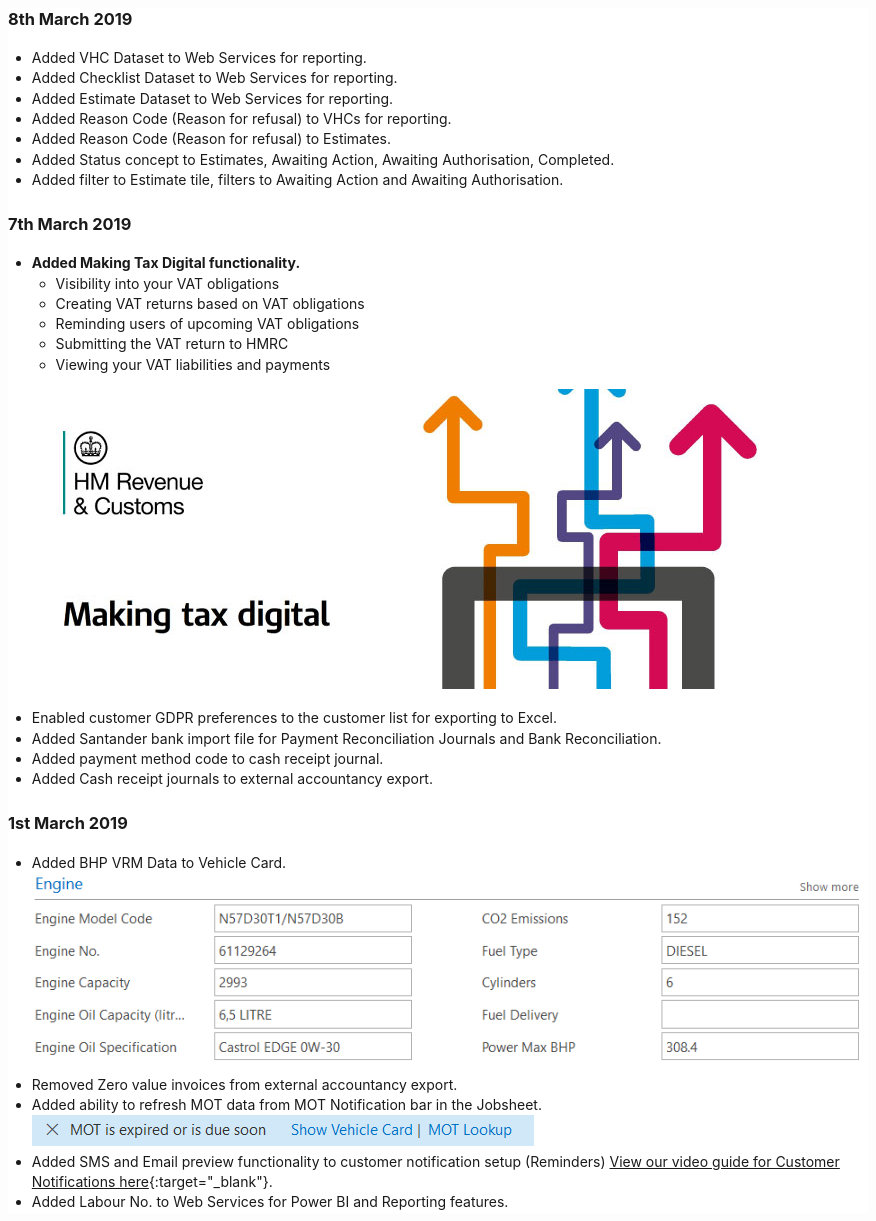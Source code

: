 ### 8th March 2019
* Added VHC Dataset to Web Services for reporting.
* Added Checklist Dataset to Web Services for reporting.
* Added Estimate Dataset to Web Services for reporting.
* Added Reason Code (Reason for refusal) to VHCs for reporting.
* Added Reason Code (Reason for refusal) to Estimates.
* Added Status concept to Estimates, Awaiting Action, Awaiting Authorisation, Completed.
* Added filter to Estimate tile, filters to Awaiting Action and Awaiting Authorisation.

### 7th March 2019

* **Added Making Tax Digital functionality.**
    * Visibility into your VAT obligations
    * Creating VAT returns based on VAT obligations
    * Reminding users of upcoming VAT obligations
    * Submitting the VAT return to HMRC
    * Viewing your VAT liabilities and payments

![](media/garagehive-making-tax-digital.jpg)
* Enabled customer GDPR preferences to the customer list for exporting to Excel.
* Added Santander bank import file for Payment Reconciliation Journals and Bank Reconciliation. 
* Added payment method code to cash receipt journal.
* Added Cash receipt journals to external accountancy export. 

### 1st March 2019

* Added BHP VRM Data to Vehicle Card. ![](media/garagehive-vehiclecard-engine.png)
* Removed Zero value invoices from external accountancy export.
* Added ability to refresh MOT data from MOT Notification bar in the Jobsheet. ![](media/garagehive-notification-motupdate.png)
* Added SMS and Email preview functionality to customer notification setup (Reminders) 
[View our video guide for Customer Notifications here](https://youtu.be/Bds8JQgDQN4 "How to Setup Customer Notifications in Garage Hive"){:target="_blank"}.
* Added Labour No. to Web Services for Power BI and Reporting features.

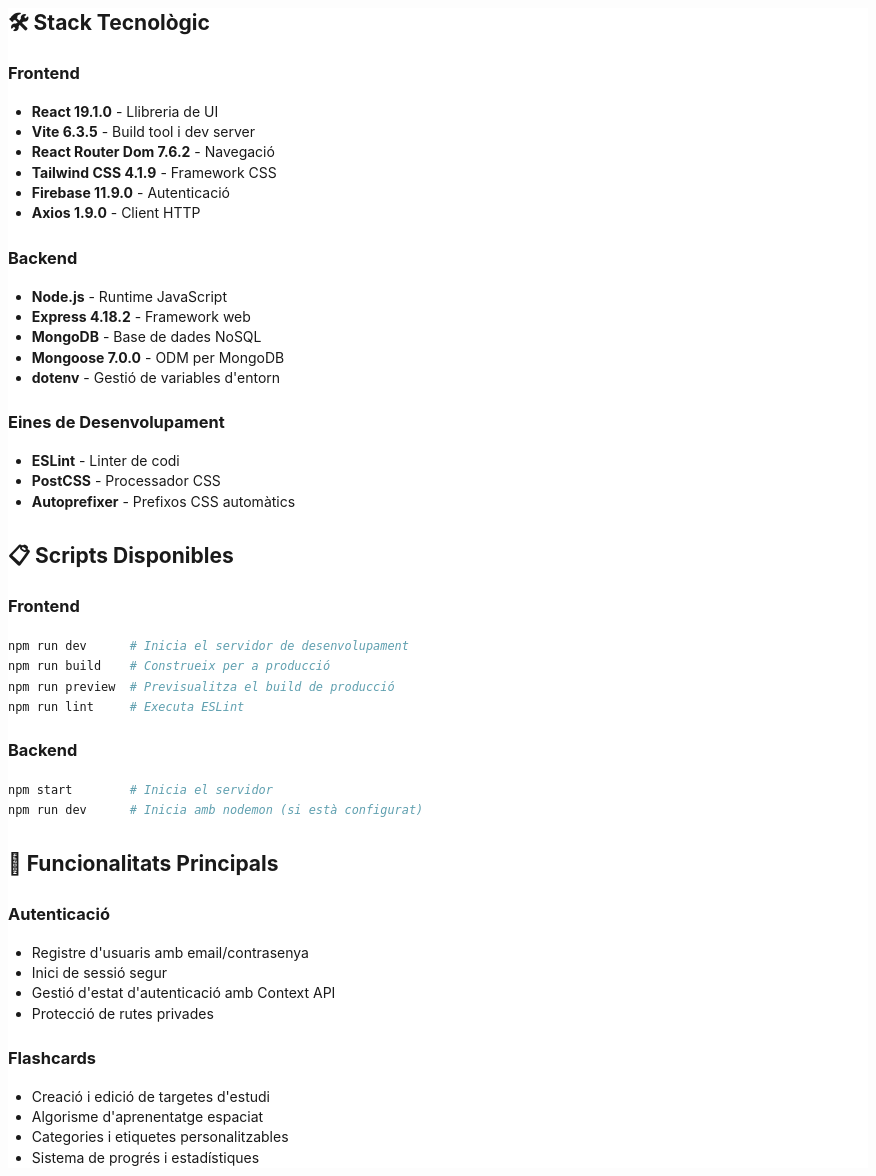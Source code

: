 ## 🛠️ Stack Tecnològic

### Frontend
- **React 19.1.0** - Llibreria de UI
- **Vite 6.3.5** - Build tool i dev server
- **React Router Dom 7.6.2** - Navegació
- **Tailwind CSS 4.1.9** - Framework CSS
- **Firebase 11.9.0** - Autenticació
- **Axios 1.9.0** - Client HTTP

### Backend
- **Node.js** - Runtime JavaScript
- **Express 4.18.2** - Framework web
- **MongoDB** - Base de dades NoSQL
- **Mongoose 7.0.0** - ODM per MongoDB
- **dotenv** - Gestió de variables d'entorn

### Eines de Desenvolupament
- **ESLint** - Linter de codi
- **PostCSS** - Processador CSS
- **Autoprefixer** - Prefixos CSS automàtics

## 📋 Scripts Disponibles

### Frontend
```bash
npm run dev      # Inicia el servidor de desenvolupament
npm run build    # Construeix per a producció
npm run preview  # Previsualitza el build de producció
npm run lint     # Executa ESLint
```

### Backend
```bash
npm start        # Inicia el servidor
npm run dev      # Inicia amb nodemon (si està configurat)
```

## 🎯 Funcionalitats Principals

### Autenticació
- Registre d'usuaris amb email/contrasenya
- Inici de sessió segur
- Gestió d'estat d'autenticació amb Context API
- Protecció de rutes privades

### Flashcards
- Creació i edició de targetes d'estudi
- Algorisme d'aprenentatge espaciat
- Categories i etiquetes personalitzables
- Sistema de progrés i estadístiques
──────────
● **What to work on**
An exact copy of the lines above, from the one containing "Tax Digital functionality.**" down to the one containing "Vehicle Card. ![](media/garagehive-vehiclecard-engine.png)" and including both, is the whole answer; retype it and nothing else.

● **Result**
* **Added Making Tax Digital functionality.**
    * Visibility into your VAT obligations
    * Creating VAT returns based on VAT obligations
    * Reminding users of upcoming VAT obligations
    * Submitting the VAT return to HMRC
    * Viewing your VAT liabilities and payments

![](media/garagehive-making-tax-digital.jpg)
* Enabled customer GDPR preferences to the customer list for exporting to Excel.
* Added Santander bank import file for Payment Reconciliation Journals and Bank Reconciliation. 
* Added payment method code to cash receipt journal.
* Added Cash receipt journals to external accountancy export. 

### 1st March 2019

* Added BHP VRM Data to Vehicle Card. ![](media/garagehive-vehiclecard-engine.png)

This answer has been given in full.